If Superintendent Dennis Carpenter's relationship with the Lee's Summit R-7 Board of Education is strained, he's not saying so publicly.

Over the last few months Carpenter, the school board, and Lee's Summit parents have gone back and forth over plans to have district staff take part in racial equity training. The plan prompted tense Board of Education meetings, a social media uproar, and racist threats directed at Carpenter, who is the district's first black leader and was assigned at one point a security detail by the Jackson County Sheriff's Office.

Despite all that, the training was approved last week, and the worst Carpenter can say about anybody involved is that he's "pretty disappointed and pretty sad" that someone would threaten his safety.

"It doesn't take a long Google search to see that there are some communities that grapple with this type of work," he says.

As for the board, "I hope through all of this we can all come together and agree that we have to work together in the most effective way," he says, "so we are never portrayed like this on the local, the regional or the national stage again."

The training in question hasn't been scheduled yet — Carpenter says those conversations are ongoing — but the superintendent already knows a few lessons he hopes district faculty and staff come away with.

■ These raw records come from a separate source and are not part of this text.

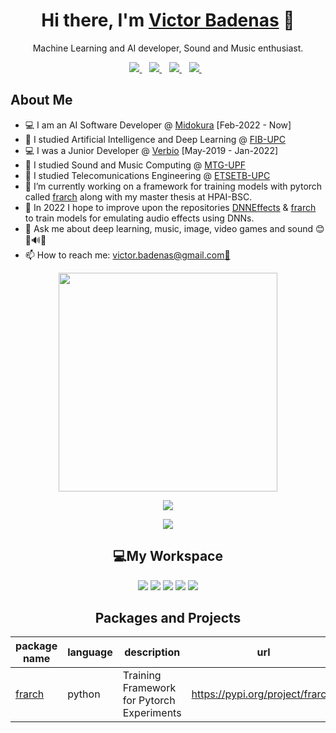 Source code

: <h1 align='center'>
    Hi there, I'm <a href="https://github.com/victorbadenas">Victor Badenas</a> 👋
</h1>

<p align='center'>
Machine Learning and AI developer, Sound and Music enthusiast.
</p>

<p align='center'>
  <a href="https://www.linkedin.com/in/v%C3%ADctor-badenas-crespo-6a7a0017a/">
    <img src="https://img.shields.io/badge/linkedin-%230077B5.svg?&style=for-the-badge&logo=linkedin&logoColor=white" />
  </a>&nbsp;&nbsp;
  <a href="https://www.instagram.com/victorbadenas/">
    <img src="https://img.shields.io/badge/instagram-%23E4405F.svg?&style=for-the-badge&logo=instagram&logoColor=white" />
  </a>&nbsp;&nbsp;
  <a href="https://twitter.com/pirulok02">
    <img src="https://img.shields.io/badge/Twitter-1DA1F2?style=for-the-badge&logo=twitter&logoColor=white" />
  </a>&nbsp;&nbsp;
  <a href="https://github.com/victorbadenas">
    <img src="https://img.shields.io/badge/GitHub-100000?style=for-the-badge&logo=github&logoColor=white" />
  </a>&nbsp;&nbsp;
</p>

<h2>About Me</h2>

- 💻 I am an AI Software Developer @ [Midokura](https://www.midokura.com/) [Feb-2022 - Now]
- 🌱 I studied Artificial Intelligence and Deep Learning @ [FIB-UPC](https://www.fib.upc.edu/ca)<br>
- 💻 I was a Junior Developer @ [Verbio](https://www.verbio.com/) [May-2019 - Jan-2022]
- 🌱 I studied Sound and Music Computing @ [MTG-UPF](https://www.upf.edu/web/mtg)<br>
- 🌱 I studied Telecomunications Engineering @ [ETSETB-UPC](https://telecos.upc.edu/es)<br>
- 🔭 I’m currently working on a framework for training models with pytorch called [frarch](https://github.com/victorbadenas/frarch) along with my master thesis at HPAI-BSC.<br>
- 🤔 In 2022 I hope to improve upon the repositories [DNNEffects](https://github.com/victorbadenas/DNNEffects) & [frarch](https://github.com/victorbadenas/frarch) to train models for emulating audio effects using DNNs.<br>
- 💬 Ask me about deep learning, music, image, video games and sound 😊🎵🔊📖<br>
- 📫 How to reach me: [victor.badenas@gmail.com📧](mailto:victor.badenas@gmail.com)<br>

<p align='center'>
  <a href="#"><img src="https://github-readme-stats.vercel.app/api?username=victorbadenas&show_icons=true&count_private=true&theme=dark" width="350"></a>
</p>

<p align='center'>
  <a href=""><img src="https://github-readme-stats.vercel.app/api/top-langs/?username=victorbadenas&theme=dark&hide=jupyter notebook,TeX&layout=compact"></a>
</p>

<p align='center'>
  <a href=""><img src="https://activity-graph.herokuapp.com/graph?username=victorbadenas&theme=github"></a>
</p>

<h2 align='center'>💻My Workspace</h2>
<p align='center'>
    <img src='https://img.shields.io/badge/Linux-FCC624?style=for-the-badge&logo=linux&logoColor=black'>
    <img src='https://img.shields.io/badge/Ubuntu-E95420?style=for-the-badge&logo=ubuntu&logoColor=black'>
    <img src='https://img.shields.io/badge/AMD-Ryzen_9_5900X-ED1C24?style=for-the-badge&logo=amd&logoColor=black'>
    <img src="https://img.shields.io/badge/RAM-32GB-%230071C5.svg?&style=for-the-badge&logoColor=white" />
    <img src='https://img.shields.io/badge/NVIDIA-GTX1060-76B900?style=for-the-badge&logo=nvidia&logoColor=white'>
</p>

<h2 align='center'>Packages and Projects</h2>

<p align='center'>
    
|package name|language|description|url|version|
|---|---|---|---|---|
|[frarch](https://github.com/victorbadenas/frarch)|python|Training Framework for Pytorch Experiments|https://pypi.org/project/frarch/|<a href=""><img src="https://img.shields.io/static/v1?label=frarch&message=v0.1.3&color=blue&style=flat&logo=python"></a>|

</p> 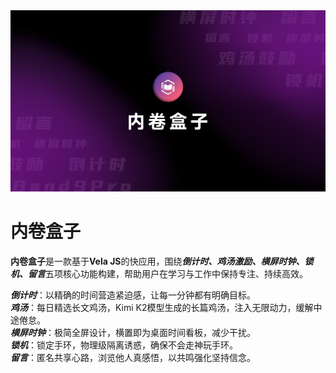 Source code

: <img alt="内卷盒子" src="https://github.com/Tellmeway0/LearnBox/blob/main/cover.png?raw=true" />

# 内卷盒子

**内卷盒子**是一款基于**Vela JS**的快应用，围绕***倒计时、鸡汤激励、横屏时钟、锁机、留言***五项核心功能构建，帮助用户在学习与工作中保持专注、持续高效。

***倒计时***：以精确的时间营造紧迫感，让每一分钟都有明确目标。<br>
***鸡汤***：每日精选长文鸡汤，Kimi K2模型生成的长篇鸡汤，注入无限动力，缓解中途倦怠。<br>
***横屏时钟***：极简全屏设计，横置即为桌面时间看板，减少干扰。<br>
***锁机***：锁定手环，物理级隔离诱惑，确保不会走神玩手环。<br>
***留言***：匿名共享心路，浏览他人真感悟，以共鸣强化坚持信念。<br>
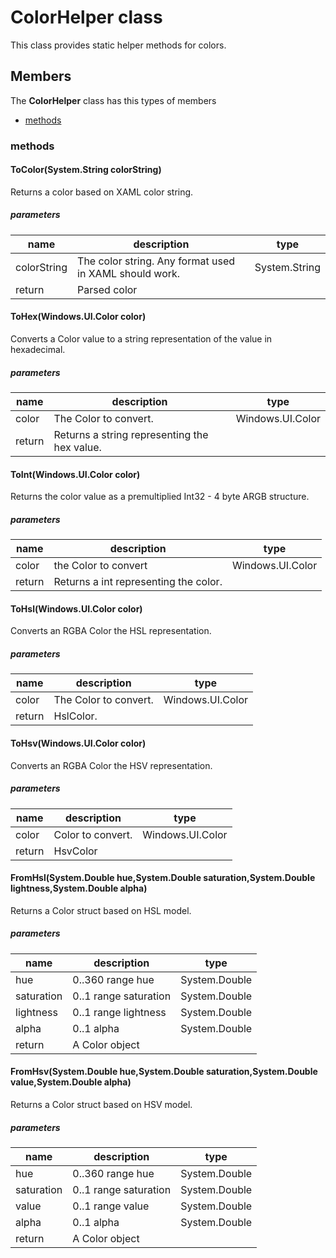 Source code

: 
# ColorHelper class

This class provides static helper methods for colors.

## Members

The **ColorHelper** class has this types of members

* [methods](#methods)

### methods

#### ToColor(System.String colorString)

Returns a color based on XAML color string.

##### parameters



| name | description | type || --- | --- | --- || colorString | The color string. Any format used in XAML should work. | System.String || return |Parsed color |
#### ToHex(Windows.UI.Color color)

Converts a Color value to a string representation of the value in hexadecimal.

##### parameters



| name | description | type || --- | --- | --- || color | The Color to convert. | Windows.UI.Color || return |Returns a string representing the hex value. |
#### ToInt(Windows.UI.Color color)

Returns the color value as a premultiplied Int32 - 4 byte ARGB structure.

##### parameters



| name | description | type || --- | --- | --- || color | the Color to convert | Windows.UI.Color || return |Returns a int representing the color. |
#### ToHsl(Windows.UI.Color color)

Converts an RGBA Color the HSL representation.

##### parameters



| name | description | type || --- | --- | --- || color | The Color to convert. | Windows.UI.Color || return |HslColor. |
#### ToHsv(Windows.UI.Color color)

Converts an RGBA Color the HSV representation.

##### parameters



| name | description | type || --- | --- | --- || color | Color to convert. | Windows.UI.Color || return |HsvColor |
#### FromHsl(System.Double hue,System.Double saturation,System.Double lightness,System.Double alpha)

Returns a Color struct based on HSL model.

##### parameters



| name | description | type || --- | --- | --- || hue | 0..360 range hue | System.Double || saturation | 0..1 range saturation | System.Double || lightness | 0..1 range lightness | System.Double || alpha | 0..1 alpha | System.Double || return |A Color object |
#### FromHsv(System.Double hue,System.Double saturation,System.Double value,System.Double alpha)

Returns a Color struct based on HSV model.

##### parameters



| name | description | type || --- | --- | --- || hue | 0..360 range hue | System.Double || saturation | 0..1 range saturation | System.Double || value | 0..1 range value | System.Double || alpha | 0..1 alpha | System.Double || return |A Color object |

Think critically about professional practices and personal beliefs

"To make sure that all students are reflected in the curriculum (and) all students see themselves reflected in the classroom space," Carpenter says, educators should examine their own way of doing things, "whether they be around hiring, whether they be around the purchase of curriculum resources, whether it be around things as simple as what books are in our libraries."

Those conversations will be tough at times, he says, but the training should help educators understand "What are some things that I can reflect on personally, and really put my beliefs under a microscope, to approach my work with a different lens?"

"That's exciting but difficult work," he says.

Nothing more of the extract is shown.